Phenylketonuria (PKU) is the most common disorder of amino acid metabolism. In this disorder the body cannot use the amino acid phenylalanine normally, and excess amounts build up in the blood. If untreated, PKU can cause mental retardation, seizures, behavior problems, and eczema . With treatment, persons with PKU have normal development and intelligence. The treatment for PKU consists of a special phenylalanine-restricted diet designed to maintain blood phenylalanine levels within an acceptable range. Medical formulas and foods, which do not contain phenylalanine, are used to provide the necessary intake of protein and other nutrients. Foods containing natural protein are prescribed in limited amounts to meet the body's requirement for phenylalanine, without providing too much.

Maple syrup urine disease (MSUD) is a disorder in which the body is unable to use the amino acids isoleucine, leucine, and valine in a normal way. Excessive amounts of these amino acids and their metabolites will build up in the blood and spill into the urine and perspiration, giving them the odor of maple syrup (which is how this disorder got its name). An untreated infant with MSUD may have some or all of the following symptoms: difficulty breathing, sleepiness, vomiting, irregular muscle movement, seizures, or coma, and the disease can cause death. Basic treatment involves restricting foods and infant formula that contain leucine, isoleucine, and valine. Medical formulas and foods, which contain very small amounts of leucine, isoleucine, and valine, are used to provide the necessary intake of protein and other nutrients.

Disorders of Carbohydrate Metabolism

Galactosemia is a disorder in which the body cannot break down the sugar called galactose. Galactose can be found in food, and the body can break down lactose (milk sugar) to galactose and glucose . The body uses glucose for energy. People with galactosemia lack the enzyme to break down galactose, so it builds up and becomes toxic. In reaction to this buildup of galactose the body makes some abnormal chemicals. The buildup of galactose and these chemicals can cause liver damage, kidney failure, stunted growth, mental retardation, and cataracts in the eyes.

If not treated, galactosemia can cause death. Over time, children and young adults with galactosemia can have problems with speech, language, hearing, stunted growth, and certain learning disabilities. Children who do not follow a strict diet have an increased risk of having one or more of the problems listed above. Even when a strict diet is followed, some children do not do as well as others. Most girls with galactosemia have ovarian failure. The treatment for galactosemia is to restrict galactose and lactose from the diet for life. Since galactose is a part of lactose, all milk and all foods that contain milk must be eliminated from the diet, including foods that contain small amounts of milk products such as whey and casein. In addition, organ meats should not be eaten because they contain stored galactose.

Glycogen storage diseases require different treatments depending on the specific enzyme alteration. The most common type of glycogen storage disease is classified as type 1A. In this disorder the body is missing the enzyme that coverts the storage form of sugar (glycogen) into energy (glucose). If food is not eaten for two to four hours, blood glucose levels drop to a low level, leading to serious health problems such as seizures, poor growth, enlarged liver, high levels of some fats circulating in the blood, and high levels of uric and lactic acids in the blood. Dietary management of GSD-1A eliminates table sugar (sucrose) and fruit sugar (fructose) and limits milk sugar (lactose), as the body cannot use some sugars in these foods. Frequent meals and snacks that are high in complex carbohydrates are recommended. In addition, often supplements of uncooked cornstarch are often eaten between meals to keep blood sugar levels stable. Eating a diet that prevents low blood sugar will promote normal growth, decrease liver enlargement, and the high blood levels of uric and lactic acids.

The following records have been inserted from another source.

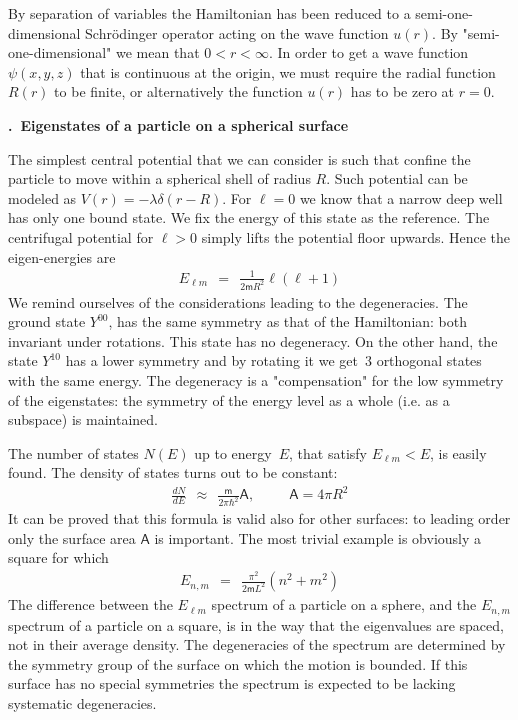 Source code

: \documentclass[onecolumn,fleqn, 11pt]{revtex4}
\newcommand{\mass}{\mathsf{m}}
\newcommand{\beq}{\begin{eqnarray}}
\newcommand{\eeq}{\end{eqnarray}}
\renewcommand{\thesubsection}{\arabic{subsection}}
\renewcommand{\thesubsubsection}{\arabic{subsubsection}}
\newcommand{\sheadC}[1]
{
\addtocounter{subsubsection}{1}
\vspace{5mm}
{\bf \thesubsection.\thesubsubsection \ #1}  
\nopagebreak
\phantomsection
}
\begin{document}
By separation of variables the Hamiltonian has 
been reduced to a semi-one-dimensional Schr\"{o}dinger operator 
acting on the wave function ${u(r)}$.   
By "semi-one-dimensional" we mean that ${0<r<\infty}$.  
In order to get a wave function ${\psi(x,y,z)}$ 
that is continuous at the origin, we must require  
the radial function ${R(r)}$ to be finite, 
or alternatively the function ${u(r)}$ has to be 
zero at ${r=0}$. 



 
\sheadC{Eigenstates of a particle on a spherical surface}

The simplest central potential that we can consider 
is such that confine the particle to move within 
a spherical shell of radius $R$. Such potential 
can be modeled as ${V(r)=-\lambda\delta(r-R)}$. 
For ${\ell=0}$ we know that a narrow deep well has 
only one bound state. We fix the energy of this state 
as the reference. The centrifugal potential 
for ${\ell>0}$ simply lifts the potential 
floor upwards. Hence the eigen-energies are 
\beq
E_{\ell m} \ \  = \ \   \frac{1}{2\mass R^2} \ell(\ell+1) 
\eeq
We remind ourselves of the considerations leading 
to the degeneracies. The ground state ${Y^{00}}$, 
has the same symmetry as that of the Hamiltonian: 
both invariant under rotations. 
This state has no degeneracy. On the other hand, 
the state ${Y^{10}}$ has a lower symmetry and by rotating 
it we get~3 orthogonal states with the same energy. 
The degeneracy is a "compensation" for the low symmetry 
of the eigenstates: the symmetry of the energy level 
as a whole (i.e. as a subspace) is maintained. 


The number of states ${N(E)}$ up to energy~$E$, 
that satisfy ${E_{\ell m}<E}$, is easily found. 
The density of states turns out to be constant:
\beq
\frac{dN}{dE} \ \   \approx \ \   \frac{\mass}{2\pi\hbar^2}\mathsf{A}, 
\ \ \ \ \ \ \ \ \ \ \  \mathsf{A}=4\pi R^2
\eeq
It can be proved that this formula is valid also for 
other surfaces: to leading order only the surface area $\mathsf{A}$ 
is important.  The most trivial example is obviously a square for which 
\beq
E_{n,m} 
\ \  = \ \   
\frac{\pi^2 }{2\mass L^2} (n^2+m^2) 
\eeq
The difference between the $E_{\ell m}$ spectrum 
of a particle on a sphere, and the $E_{n,m}$ spectrum 
of a particle on a square, is in the way that 
the eigenvalues are spaced, not in their average density.
The degeneracies of the spectrum are determined 
by the symmetry group of the surface on which the motion 
is bounded. If this surface has no special symmetries 
the spectrum is expected to be lacking systematic degeneracies. 
 
\end{document}
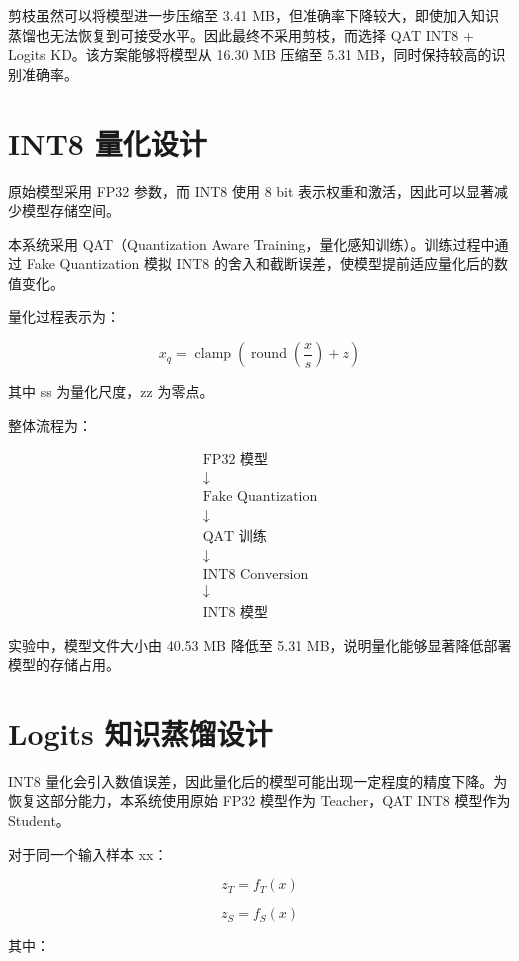 剪枝虽然可以将模型进一步压缩至 3.41 MB，但准确率下降较大，即使加入知识蒸馏也无法恢复到可接受水平。因此最终不采用剪枝，而选择 QAT INT8 + Logits KD。该方案能够将模型从 16.30 MB 压缩至 5.31 MB，同时保持较高的识别准确率。

\section{INT8 量化设计}

原始模型采用 FP32 参数，而 INT8 使用 8 bit 表示权重和激活，因此可以显著减少模型存储空间。

本系统采用 QAT（Quantization Aware Training，量化感知训练）。训练过程中通过 Fake Quantization 模拟 INT8 的舍入和截断误差，使模型提前适应量化后的数值变化。

量化过程表示为：

\[
x_q=
\operatorname{clamp}
\left(
\operatorname{round}\left(\frac{x}{s}\right)+z
\right)
\]

其中 ss 为量化尺度，zz 为零点。

整体流程为：

\[
\begin{gathered}
\text{FP32 模型}\\[-0.2em]
\downarrow\\[-0.2em]
\text{Fake Quantization}\\[-0.2em]
\downarrow\\[-0.2em]
\text{QAT 训练}\\[-0.2em]
\downarrow\\[-0.2em]
\text{INT8 Conversion}\\[-0.2em]
\downarrow\\[-0.2em]
\text{INT8 模型}
\end{gathered}
\]

实验中，模型文件大小由 40.53 MB 降低至 5.31 MB，说明量化能够显著降低部署模型的存储占用。

\section{Logits 知识蒸馏设计}

INT8 量化会引入数值误差，因此量化后的模型可能出现一定程度的精度下降。为恢复这部分能力，本系统使用原始 FP32 模型作为 Teacher，QAT INT8 模型作为 Student。

对于同一个输入样本 xx：

\[
z_T=f_T(x)
\]

\[
z_S=f_S(x)
\]

其中：


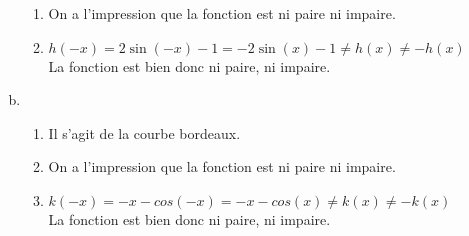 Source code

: \documentclass[12pt, a4paper]{article}
\begin{document}
\begin{Exercise}[number={80}]
\begin{enumerate}[a)]
\begin{enumerate}[1)]
                    \item On a l'impression que la fonction est ni paire ni impaire.
                    \item $h(-x)=2\sin(-x)-1=-2\sin(x)-1\neq h(x)\neq -h(x)$ \\ La fonction est bien donc ni paire, ni impaire.
                \end{enumerate}\smallbreak
        \item   \begin{enumerate}[1)]
                    \item Il s'agit de la courbe bordeaux.
                    \item On a l'impression que la fonction est ni paire ni impaire.
                    \item $k(-x)=-x-cos(-x)=-x-cos(x)\neq k(x)\neq -k(x)$ \\ La fonction est bien donc ni paire, ni impaire.
                \end{enumerate}
    \end{enumerate}
\end{Exercise}

\pagebreak
\end{document}
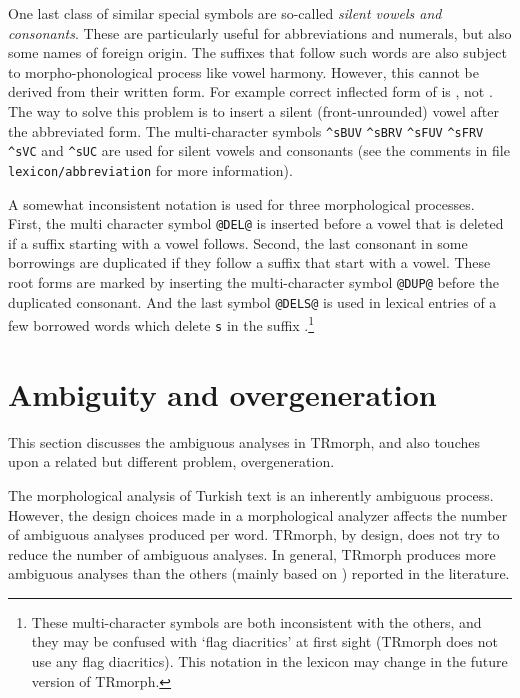 \documentclass[twocolumn]{article}
\begin{document}
One last class of similar special symbols are so-called \emph{silent
vowels and consonants}. These are particularly useful for
abbreviations and numerals, but also some names of foreign origin. The
suffixes that follow such words are also subject to
morpho-phonological process like vowel harmony. However, this cannot
be derived from their written form. For example correct inflected form
of  is , not . The
way to solve this problem is to insert a silent (front-unrounded)
vowel after the abbreviated form. The multi-character symbols
\texttt{\^{}sBUV} \texttt{\^{}sBRV} \texttt{\^{}sFUV} \texttt{\^{}sFRV}
\texttt{\^{}sVC} and \texttt{\^{}sUC} are used for silent vowels and
consonants (see the comments in file \lstinline{lexicon/abbreviation}
for more information).

A somewhat inconsistent notation is used for three morphological
processes. First, the multi character symbol \texttt{@DEL@} is
inserted before a vowel that is deleted if a suffix starting with a
vowel follows. Second, the last consonant in some borrowings are
duplicated if they follow a suffix that start with a vowel. These root
forms are marked by inserting the multi-character symbol
\texttt{@DUP@} before the duplicated consonant. And the last symbol
\texttt{@DELS@} is used in lexical entries of a few borrowed words
which delete \texttt{s} in the suffix .\footnote{These
multi-character symbols are both inconsistent with the others, and
they may be confused with `flag diacritics' at first sight (TRmorph 
does not use any flag diacritics). This notation in the lexicon may
change in the future version of TRmorph.}


\section{\label{sec:ambiguity}Ambiguity and overgeneration}

This section
discusses the ambiguous analyses in TRmorph, and also touches upon a
related but different problem, overgeneration.

The morphological analysis of Turkish text is an inherently ambiguous
process. However, the design choices made in a morphological analyzer
affects the number of ambiguous analyses produced per word.  TRmorph,
by design, does not try to reduce the number of ambiguous analyses. In
general, TRmorph produces more ambiguous analyses than the others
(mainly based on \textcite{oflazer1994}) reported in the literature. 
\end{document}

Disorders of fatty acid metabolism occur when the body is not able to break down fat to use as energy. The body's main source of energy is glucose, but when the body runs out of glucose, fats are used for energy. If untreated, these disorders can lead to serious complications affecting the liver, heart, eyes, and muscles. Treatment includes altering the kind and the amount of fat in the diet and frequent feedings of carbohydrate-containing foods.

Urea cycle disorders are inherited disorders of nitrogen metabolism. When protein is digested it breaks down into amino acids, and nitrogen is found in all the amino acids. Those who have these disorders cannot use nitrogen in a normal way. Dietary treatment for these disorders is to provide only the amount of protein that the body can safely use. The diet consists mostly of fruits, grains, and vegetables that contain low amounts of protein and, therefore, low amounts of nitrogen.

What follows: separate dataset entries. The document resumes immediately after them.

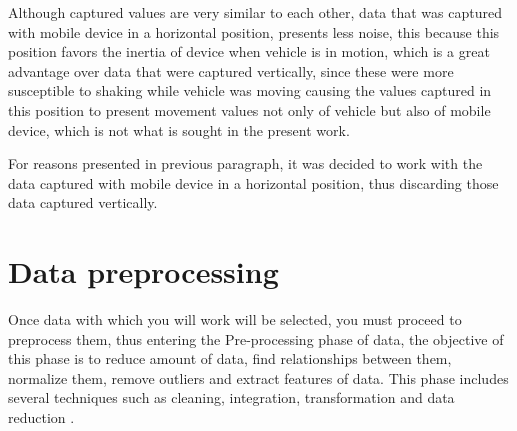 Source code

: \vspace{5mm} %

Although captured values are very similar to each other, data that was captured with mobile device in a horizontal position, presents less noise, this because this position favors the inertia of device when  vehicle is in motion, which is a great advantage over data that were captured vertically, since these were more susceptible to shaking while vehicle was moving causing the values captured in this position to present movement values not only of vehicle but also of mobile device, which is not what is sought in the present work.

\vspace{5mm} %

For reasons presented in previous paragraph, it was decided to work with the data captured with mobile device in a horizontal position, thus discarding those data captured vertically.

\section{Data preprocessing}

Once data with which you will work will be selected, you must proceed to preprocess them, thus entering the Pre-processing phase of data, the objective of this phase is to reduce amount of data, find relationships between them, normalize them, remove outliers and extract features of data. This phase includes several techniques such as cleaning, integration, transformation and data reduction \cite{Reference38}.

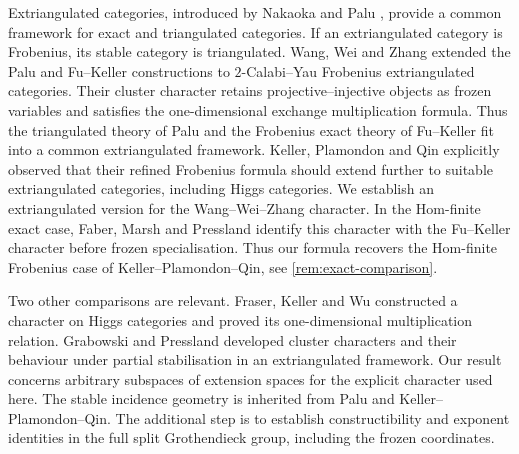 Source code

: \documentclass[11pt,reqno]{article}
\numberwithin{equation}{section}
\theoremstyle{definition}
\begin{document}
Extriangulated categories, introduced by Nakaoka and Palu \cite{NakaokaPalu}, provide a common framework for exact and triangulated categories.  If an extriangulated category is Frobenius, its stable category is triangulated.  Wang, Wei and Zhang \cite{WangWeiZhangCC} extended the Palu and Fu--Keller constructions to $2$-Calabi--Yau Frobenius extriangulated categories. Their cluster character retains projective--injective objects as frozen variables and satisfies the one-dimensional exchange multiplication formula.  Thus the triangulated theory of Palu and the Frobenius exact theory of Fu--Keller fit into a common extriangulated framework.  Keller, Plamondon and Qin \cite{KellerPlamondonQin} explicitly observed that their refined Frobenius formula should extend further to suitable extriangulated categories, including Higgs categories.  We establish an extriangulated version for the Wang--Wei--Zhang character. In the Hom-finite exact case, Faber, Marsh and Pressland \cite[Proposition~5.4]{FaberMarshPressland} identify this character with the Fu--Keller character before frozen specialisation. Thus our formula recovers the Hom-finite Frobenius case of Keller--Plamondon--Qin, see \cref{rem:exact-comparison}.

Two other comparisons are relevant. Fraser, Keller and Wu \cite[Section~5]{FraserKellerWu} constructed a character on Higgs categories and proved its one-dimensional multiplication relation. Grabowski and Pressland \cite[Propositions~5.22 and~5.28]{GrabowskiPressland} developed cluster characters and their behaviour under partial stabilisation in an extriangulated framework. Our result concerns arbitrary subspaces of extension spaces for the explicit character used here. The stable incidence geometry is inherited from Palu and Keller--Plamondon--Qin. The additional step is to establish constructibility and exponent identities in the full split Grothendieck group, including the frozen coordinates.
\end{document}
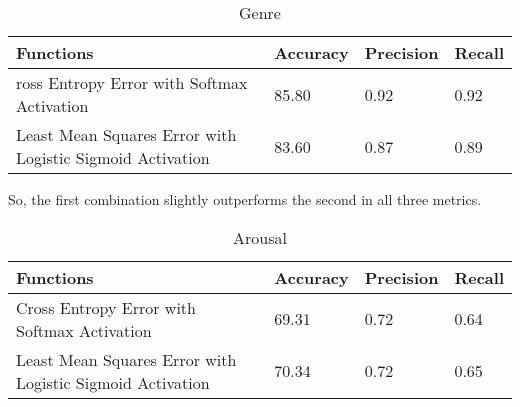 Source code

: \begin{table}[h!]
        \caption{Genre}
        \begin{center}
                \begin{tabular}{|l|l|l|l|}
                        \hline

                        Functions
                        &
                        Accuracy
                        &
                        Precision
                        &
                        Recall
                        \\\hline

ross Entropy Error with Softmax Activation
&
85.80%
&
0.92
&
0.92
\\\hline

Least Mean Squares Error with Logistic Sigmoid Activation 
&
83.60%
&
0.87
&
0.89
\\\hline
                 \end{tabular}
        \end{center}
\end{table}
So, the first combination slightly outperforms the second in all three metrics. 
\begin{table}[h!]
        \caption{Arousal}
        \begin{center}
                \begin{tabular}{|l|l|l|l|}
                        \hline

                        Functions
                        &
                        Accuracy
                        &
                        Precision
                        &
                        Recall
                        \\\hline

                        Cross Entropy Error with Softmax Activation
                        &
                        69.31%
                        &
                        0.72
                        &
                        0.64
                        \\\hline
                        
                        Least Mean Squares Error with Logistic Sigmoid Activation 
                        &
                        70.34%
                        &
                        0.72
                        &
                        0.65
                        \\\hline

                 \end{tabular}
        \end{center}
\end{table}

There are more than nineteen metabolic disorders that respond to nutrition therapy. The role of proper nutrition in the treatment of these disorders is crucial. Because these disorders are rare and require careful monitoring, affected individuals are best served by clinics specializing in metabolic disorders.

see also Phenylketonuria (PKU).

Patricia D. Thomas

Bibliography

Acosta, P. B., and Yannicelli, S. (1993). "Energy and Protein Requirements of Infants and Children with Inherited Metabolic Disorders." Metabolic Currents 6:18.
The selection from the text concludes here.